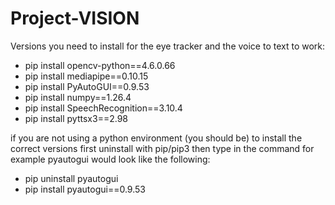 # Project-VISION

Versions you need to install for the eye tracker and the voice to text to work:
  - pip install opencv-python==4.6.0.66
  - pip install mediapipe==0.10.15
  - pip install PyAutoGUI==0.9.53
  - pip install numpy==1.26.4
  - pip install SpeechRecognition==3.10.4
  - pip install pyttsx3==2.98

if you are not using a python environment (you should be) to install the correct versions first uninstall with pip/pip3 then type in the command for example pyautogui would look like the following:
  -  pip uninstall pyautogui
  -  pip install pyautogui==0.9.53
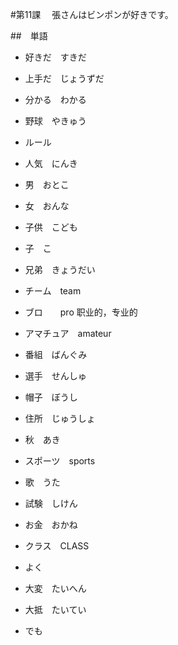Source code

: #第11課　 張さんはビンポンが好きです。

##　単語

* 好きだ　すきだ
* 上手だ　じょうずだ

* 分かる　わかる

* 野球　やきゅう
 * ルール
 * 人気　にんき
 * 男　おとこ
 * 女　おんな
* 子供　こども
* 子　こ
* 兄弟　きょうだい
 * チーム　team
 * ブロ　　pro 职业的，专业的
 * アマチュア　amateur 
 * 番組　ばんぐみ
 * 選手　せんしゅ
 * 帽子　ぼうし
 * 住所　じゅうしょ
 * 秋　あき
 * スポーツ　sports
 * 歌　うた
 * 試験　しけん
 * お金　おかね
 * クラス　CLASS
 
* よく
* 大変　たいへん
* 大抵　たいてい
* でも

GOAL OF THE EXERCISE:
Pictures in the entries are to be skipped, and everything else repeated word for word.

SOLUTION FOR THIS EXERCISE:
 # Project-VISION

Versions you need to install for the eye tracker and the voice to text to work:
  - pip install opencv-python==4.6.0.66
  - pip install mediapipe==0.10.15
  - pip install PyAutoGUI==0.9.53
  - pip install numpy==1.26.4
  - pip install SpeechRecognition==3.10.4
  - pip install pyttsx3==2.98

if you are not using a python environment (you should be) to install the correct versions first uninstall with pip/pip3 then type in the command for example pyautogui would look like the following:
  -  pip uninstall pyautogui
  -  pip install pyautogui==0.9.53
Source code

: #第11課　 張さんはビンポンが好きです。

##　単語

* 好きだ　すきだ
* 上手だ　じょうずだ

* 分かる　わかる

* 野球　やきゅう
 * ルール
 * 人気　にんき
 * 男　おとこ
 * 女　おんな
* 子供　こども
* 子　こ
* 兄弟　きょうだい
 * チーム　team
 * ブロ　　pro 职业的，专业的
 * アマチュア　amateur 
 * 番組　ばんぐみ
 * 選手　せんしゅ
 * 帽子　ぼうし
 * 住所　じゅうしょ
 * 秋　あき
 * スポーツ　sports
 * 歌　うた
 * 試験　しけん
 * お金　おかね
 * クラス　CLASS
 
* よく
* 大変　たいへん
* 大抵　たいてい
* でも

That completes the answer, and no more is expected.